What is Data Sharing in Snowflake?
Data Sharing in Snowflake enables organizations to share live, real-time data with multiple consumers without physically copying or transferring data. This ensures efficient data collaboration with external or internal teams.
Key Features of Data Sharing:
- No Data Duplication: Shared data remains in the provider’s account and does not consume storage in the consumer’s account.
- Live & Real-Time: Any updates made by the data provider are immediately visible to the data consumer.
- Cross-Cloud & Cross-Region Support: Snowflake enables secure cross-cloud and cross-region data sharing.
- No ETL Required: No need to extract, transform, or load data between accounts.
How Does Snowflake Data Sharing Work?
- Data Provider creates a share object using
CREATE SHARE
. - The provider grants access to specific databases, schemas, or tables.
- Data Consumer can then create a database from the share to access the data.
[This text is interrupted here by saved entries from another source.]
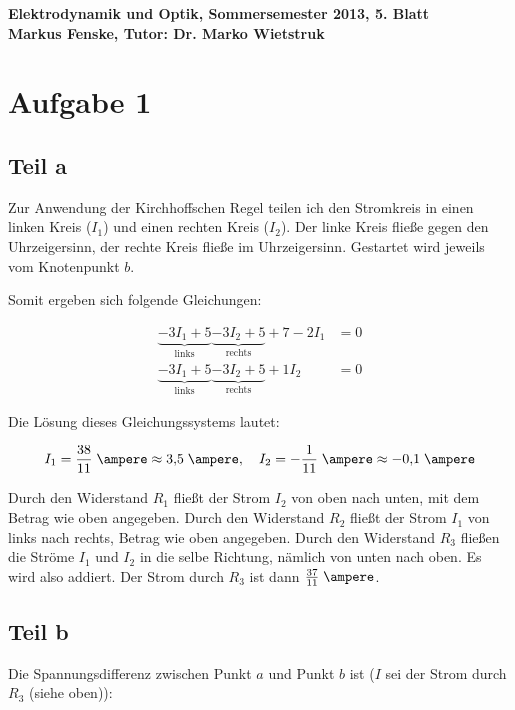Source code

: \documentclass[a4paper,german,12pt,smallheadings]{scrartcl}
\begin{document}
\begin{center}
\bfseries %
\sffamily %
\vspace{-40pt}
Elektrodynamik und Optik, Sommersemester 2013, 5. Blatt \\
Markus Fenske, Tutor: Dr. Marko Wietstruk
\vspace{-10pt}
\end{center}
\section*{Aufgabe 1}
\subsection*{Teil a}

Zur Anwendung der Kirchhoffschen Regel teilen ich den Stromkreis in einen
linken Kreis ($I_1$) und einen rechten Kreis ($I_2$). Der linke Kreis fließe
gegen den Uhrzeigersinn, der rechte Kreis fließe im Uhrzeigersinn.  Gestartet
wird jeweils vom Knotenpunkt $b$.

Somit ergeben sich folgende Gleichungen:

\begin{align*}
  \underbrace{-3I_1+5}_{\text{links}}\underbrace{-3I_2+5}_{\text{rechts}}+7-2I_1 &= 0 \\
  \underbrace{-3I_1+5}_{\text{links}}\underbrace{-3I_2+5}_{\text{rechts}}+1I_2 &= 0
\end{align*}

Die Lösung dieses Gleichungssystems lautet:

\begin{align*}
  I_1 = \frac{38}{11}\;\ampere\approx3{,}5\;\ampere,\quad I_2 = -\frac{1}{11}\;\ampere\approx-0{,}1\;\ampere
\end{align*}

Durch den Widerstand $R_1$ fließt der Strom $I_2$ von oben nach unten, mit dem
Betrag wie oben angegeben. Durch den Widerstand $R_2$ fließt der Strom $I_1$
von links nach rechts, Betrag wie oben angegeben. Durch den Widerstand $R_3$
fließen die Ströme $I_1$ und $I_2$ in die selbe Richtung, nämlich von unten
nach oben. Es wird also addiert. Der Strom durch $R_3$ ist dann
$\frac{37}{11}\;\ampere$.

\subsection*{Teil b}

Die Spannungsdifferenz zwischen Punkt $a$ und Punkt $b$ ist ($I$ sei der Strom
durch $R_3$ (siehe oben)):
\end{document}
Example of Data Sharing in Snowflake:
Step 1: Provider Creates a Share
CREATE SHARE sales_data_share;
GRANT USAGE ON DATABASE sales_db TO SHARE sales_data_share;
GRANT SELECT ON TABLE sales_db.orders TO SHARE sales_data_share;
Step 2: Provider Grants Access to a Consumer Account
ALTER SHARE sales_data_share ADD ACCOUNT = 'ORG12345.ACCOUNT1';
Step 3: Consumer Creates a Database from the Shared Data
CREATE DATABASE sales_db_from_share FROM SHARE provider_account.sales_data_share;
What is Cloning in Snowflake?
Cloning in Snowflake allows users to create instant, metadata-based copies of databases, schemas, or tables without duplicating data. It is useful for:
- Creating development/test environments without affecting production data.
- Running analytical queries on a point-in-time snapshot.
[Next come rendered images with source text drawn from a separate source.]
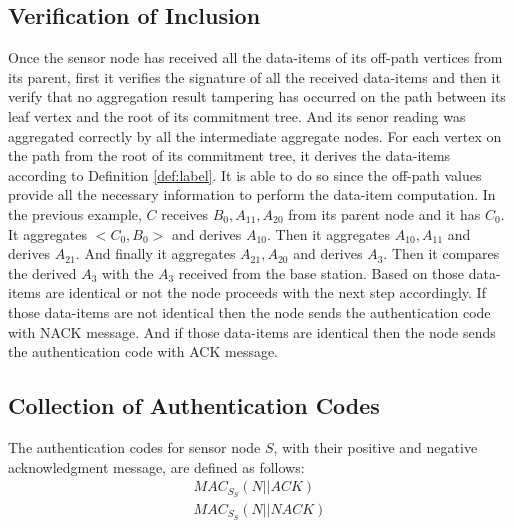 	\subsection{Verification of Inclusion}
	
		Once the sensor node has received all the data-items of its off-path vertices from its parent, first it verifies the signature of all the received data-items and then it verify that no aggregation result tampering has occurred on the path between its leaf vertex and the root of its commitment tree.
		And its senor reading was aggregated correctly by all the intermediate aggregate nodes.
		For each vertex on the path from the root of its commitment tree, it derives the data-items according to Definition \ref{def:label}.
		It is able to do so since the off-path values provide all the necessary information to perform the data-item computation.
		In the previous example, $C$ receives $B_{0}, A_{11}, A_{20}$ from its parent node and it has $C_{0}$.
		It aggregates $<C_{0}, B_{0}>$ and derives $A_{10}$.
		Then it aggregates $A_{10}, A_{11}$ and derives $A_{21}$.
		And finally it aggregates $A_{21}, A_{20}$ and derives $A_{3}$.
		Then it compares the derived $A_{3}$ with the $A_{3}$ received from the base station.
		Based on those data-items are identical or not the node proceeds with the next step accordingly.
		If those data-items are not identical then the node sends the authentication code with NACK message.
		And if those data-items are identical then the node sends the authentication code with ACK message.	

	\subsection{Collection of Authentication Codes}
		\label{subsection:collection-of-authentication-codes}
		The authentication codes for sensor node $S$, with their positive and negative acknowledgment message, are defined as follows:
		\begin{equation}
			\begin{array}{l}
				MAC_{S_{S}}(N || ACK)\\
				MAC_{S_{S}}(N || NACK)
			\end{array}
		\end{equation}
- Experimenting with schema changes without impacting live data.
Key Features of Cloning in Snowflake:
- Zero-Copy Cloning: No actual data duplication occurs; only metadata is copied.
- Instantaneous: Clones are created almost instantly, regardless of size.
- Independent Changes: Changes in a cloned table do not affect the original table (except for time travel references).
- Uses Snowflake’s Storage Optimization: New data is stored only when changes are made.
Example of Cloning in Snowflake:
Cloning a Table
CREATE TABLE cloned_orders CLONE sales_db.orders;
Cloning an Entire Schema
CREATE SCHEMA cloned_schema CLONE sales_db.sales_schema;
Cloning a Database
CREATE DATABASE cloned_db CLONE sales_db;
Key Differences: Data Sharing vs. Cloning
Feature | Data Sharing | Cloning |
---|---|---|
Storage | No storage cost for consumer | Uses storage only when changes are made |
Data Modification | Read-only for consumer | Can modify cloned data independently |
Performance | No performance impact on provider | Clones perform like regular tables |
Use Case | Sharing live data across accounts | Creating isolated copies for testing & analytics |
Time Travel | Not available for consumer | Supports Time Travel |
When to Use Data Sharing vs. Cloning?
Use Data Sharing When:
- You need to share real-time data with another account.
- You want to avoid data duplication & storage costs.
- You need secure data collaboration with external teams.
Use Cloning When:
- You want to create a test/dev environment without modifying production data.
- You need a snapshot of data for analysis.
- You want to experiment with schema changes without affecting live data.